Assigned task → After finding the line with "for the application." in the data below, set down exactly each line through the one with "[code from Github](https://github.com/vvaswani/jade/).", inclusive, and stop there.

Given data →
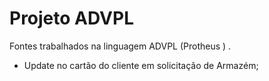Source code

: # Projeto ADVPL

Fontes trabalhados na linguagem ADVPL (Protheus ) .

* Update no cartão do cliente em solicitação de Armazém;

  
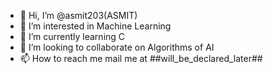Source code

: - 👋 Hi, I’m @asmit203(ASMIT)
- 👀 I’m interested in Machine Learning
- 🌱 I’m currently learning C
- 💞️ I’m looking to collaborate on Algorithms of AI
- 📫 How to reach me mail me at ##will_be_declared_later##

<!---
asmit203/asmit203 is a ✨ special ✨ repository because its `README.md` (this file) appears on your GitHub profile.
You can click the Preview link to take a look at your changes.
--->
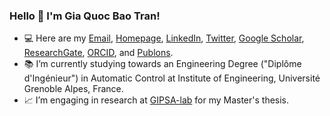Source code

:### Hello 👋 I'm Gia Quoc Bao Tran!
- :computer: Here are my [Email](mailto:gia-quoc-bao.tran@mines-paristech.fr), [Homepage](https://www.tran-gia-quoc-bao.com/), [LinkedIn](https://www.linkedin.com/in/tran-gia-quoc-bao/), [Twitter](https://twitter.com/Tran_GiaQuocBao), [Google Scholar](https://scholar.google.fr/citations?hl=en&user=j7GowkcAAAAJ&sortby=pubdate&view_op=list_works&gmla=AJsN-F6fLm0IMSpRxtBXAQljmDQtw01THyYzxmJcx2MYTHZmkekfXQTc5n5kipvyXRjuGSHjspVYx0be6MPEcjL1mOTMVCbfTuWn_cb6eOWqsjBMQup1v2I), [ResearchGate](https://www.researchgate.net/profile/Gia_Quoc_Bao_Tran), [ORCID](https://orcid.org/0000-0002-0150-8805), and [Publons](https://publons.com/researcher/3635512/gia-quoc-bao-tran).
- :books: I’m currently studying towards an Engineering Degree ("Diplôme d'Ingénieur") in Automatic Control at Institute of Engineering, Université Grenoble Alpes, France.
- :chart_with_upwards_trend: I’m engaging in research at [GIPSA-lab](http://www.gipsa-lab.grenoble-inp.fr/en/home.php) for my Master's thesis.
* * *
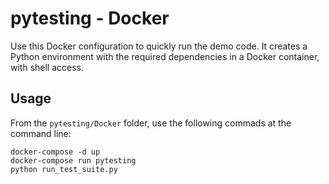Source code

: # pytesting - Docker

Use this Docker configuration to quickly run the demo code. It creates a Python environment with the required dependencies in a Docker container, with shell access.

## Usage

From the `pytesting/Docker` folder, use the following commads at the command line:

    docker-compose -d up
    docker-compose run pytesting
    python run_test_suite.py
==
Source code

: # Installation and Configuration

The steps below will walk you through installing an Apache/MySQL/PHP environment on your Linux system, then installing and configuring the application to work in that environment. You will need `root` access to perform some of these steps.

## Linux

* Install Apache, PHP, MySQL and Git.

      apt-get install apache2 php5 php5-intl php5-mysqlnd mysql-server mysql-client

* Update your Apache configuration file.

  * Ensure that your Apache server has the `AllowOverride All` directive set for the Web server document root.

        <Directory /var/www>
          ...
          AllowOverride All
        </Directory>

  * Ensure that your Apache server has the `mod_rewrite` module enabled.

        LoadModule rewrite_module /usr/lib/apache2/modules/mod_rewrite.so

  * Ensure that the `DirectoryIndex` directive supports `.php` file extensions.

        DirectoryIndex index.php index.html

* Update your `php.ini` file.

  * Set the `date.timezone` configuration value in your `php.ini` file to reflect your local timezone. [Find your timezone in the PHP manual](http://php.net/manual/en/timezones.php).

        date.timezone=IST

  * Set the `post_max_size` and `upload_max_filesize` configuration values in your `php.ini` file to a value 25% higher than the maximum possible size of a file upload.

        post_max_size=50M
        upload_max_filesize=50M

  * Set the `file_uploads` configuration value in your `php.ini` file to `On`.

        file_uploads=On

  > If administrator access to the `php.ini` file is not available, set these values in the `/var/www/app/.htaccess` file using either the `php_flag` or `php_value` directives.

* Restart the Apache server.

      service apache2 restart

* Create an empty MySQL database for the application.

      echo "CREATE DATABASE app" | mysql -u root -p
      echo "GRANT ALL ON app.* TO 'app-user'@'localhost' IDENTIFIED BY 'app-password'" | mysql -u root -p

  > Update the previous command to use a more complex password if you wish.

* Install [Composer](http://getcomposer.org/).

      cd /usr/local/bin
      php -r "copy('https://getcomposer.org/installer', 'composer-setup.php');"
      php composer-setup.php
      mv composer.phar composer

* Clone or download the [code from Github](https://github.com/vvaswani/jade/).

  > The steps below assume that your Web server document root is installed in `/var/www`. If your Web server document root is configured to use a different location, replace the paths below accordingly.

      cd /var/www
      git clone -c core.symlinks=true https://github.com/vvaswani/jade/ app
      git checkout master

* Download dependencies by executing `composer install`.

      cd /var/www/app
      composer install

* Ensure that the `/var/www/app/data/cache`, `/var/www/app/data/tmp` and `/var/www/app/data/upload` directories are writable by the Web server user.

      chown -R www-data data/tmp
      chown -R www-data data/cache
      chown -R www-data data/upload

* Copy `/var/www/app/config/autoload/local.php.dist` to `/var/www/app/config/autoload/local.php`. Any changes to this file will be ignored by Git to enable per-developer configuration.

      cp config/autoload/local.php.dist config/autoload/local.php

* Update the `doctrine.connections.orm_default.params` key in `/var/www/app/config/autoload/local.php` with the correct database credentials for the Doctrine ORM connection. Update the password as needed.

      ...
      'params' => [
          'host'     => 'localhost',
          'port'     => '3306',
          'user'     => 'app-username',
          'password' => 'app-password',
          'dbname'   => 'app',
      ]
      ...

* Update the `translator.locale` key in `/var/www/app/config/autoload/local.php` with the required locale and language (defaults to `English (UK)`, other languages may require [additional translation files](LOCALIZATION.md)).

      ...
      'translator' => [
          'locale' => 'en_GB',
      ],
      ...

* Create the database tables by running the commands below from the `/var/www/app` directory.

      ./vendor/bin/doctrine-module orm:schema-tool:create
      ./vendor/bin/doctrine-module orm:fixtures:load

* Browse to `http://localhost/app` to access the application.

Answer to this exercise →
* Create an empty MySQL database for the application.

      echo "CREATE DATABASE app" | mysql -u root -p
      echo "GRANT ALL ON app.* TO 'app-user'@'localhost' IDENTIFIED BY 'app-password'" | mysql -u root -p

  > Update the previous command to use a more complex password if you wish.

* Install [Composer](http://getcomposer.org/).

      cd /usr/local/bin
      php -r "copy('https://getcomposer.org/installer', 'composer-setup.php');"
      php composer-setup.php
      mv composer.phar composer

* Clone or download the [code from Github](https://github.com/vvaswani/jade/).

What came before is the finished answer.